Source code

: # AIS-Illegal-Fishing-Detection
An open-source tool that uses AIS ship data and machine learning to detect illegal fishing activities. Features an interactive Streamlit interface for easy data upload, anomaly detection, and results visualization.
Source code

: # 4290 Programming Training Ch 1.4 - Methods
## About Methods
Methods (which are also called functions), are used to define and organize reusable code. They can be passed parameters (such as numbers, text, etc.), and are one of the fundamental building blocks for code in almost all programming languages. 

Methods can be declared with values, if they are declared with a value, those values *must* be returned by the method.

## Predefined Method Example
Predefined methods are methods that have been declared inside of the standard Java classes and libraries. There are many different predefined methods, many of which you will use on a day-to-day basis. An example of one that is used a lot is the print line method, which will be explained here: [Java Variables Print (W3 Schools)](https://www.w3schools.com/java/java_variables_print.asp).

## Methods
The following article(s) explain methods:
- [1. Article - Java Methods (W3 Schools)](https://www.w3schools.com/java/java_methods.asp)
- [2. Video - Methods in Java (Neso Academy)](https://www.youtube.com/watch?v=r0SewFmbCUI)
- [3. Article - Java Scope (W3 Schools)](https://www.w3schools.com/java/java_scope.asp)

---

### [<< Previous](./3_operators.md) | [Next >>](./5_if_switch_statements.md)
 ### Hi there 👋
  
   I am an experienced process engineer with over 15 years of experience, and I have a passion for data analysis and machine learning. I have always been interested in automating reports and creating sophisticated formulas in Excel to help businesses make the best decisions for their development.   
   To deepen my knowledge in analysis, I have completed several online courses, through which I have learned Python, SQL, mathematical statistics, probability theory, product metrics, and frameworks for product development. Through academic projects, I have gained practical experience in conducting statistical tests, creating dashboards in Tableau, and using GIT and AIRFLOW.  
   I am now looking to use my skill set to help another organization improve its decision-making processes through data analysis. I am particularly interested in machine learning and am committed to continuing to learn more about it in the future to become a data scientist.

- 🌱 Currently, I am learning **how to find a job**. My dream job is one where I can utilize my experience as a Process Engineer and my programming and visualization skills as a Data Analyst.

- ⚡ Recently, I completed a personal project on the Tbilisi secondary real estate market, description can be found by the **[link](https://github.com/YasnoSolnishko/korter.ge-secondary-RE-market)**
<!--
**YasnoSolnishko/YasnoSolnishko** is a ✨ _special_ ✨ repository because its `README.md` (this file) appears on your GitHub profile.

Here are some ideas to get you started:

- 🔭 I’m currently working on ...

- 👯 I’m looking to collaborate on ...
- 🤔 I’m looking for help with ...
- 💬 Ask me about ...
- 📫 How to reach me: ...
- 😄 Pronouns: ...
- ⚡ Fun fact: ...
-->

- How to complete this task: Would you transcribe, exactly, the lines running from the one that contains "Here are some" through the final line of the listing above? Include both ends and nothing else.

- Solution to the problem:
Here are some ideas to get you started:

- 🔭 I’m currently working on ...

- 👯 I’m looking to collaborate on ...
- 🤔 I’m looking for help with ...
- 💬 Ask me about ...
- 📫 How to reach me: ...
- 😄 Pronouns: ...
- ⚡ Fun fact: ...
-->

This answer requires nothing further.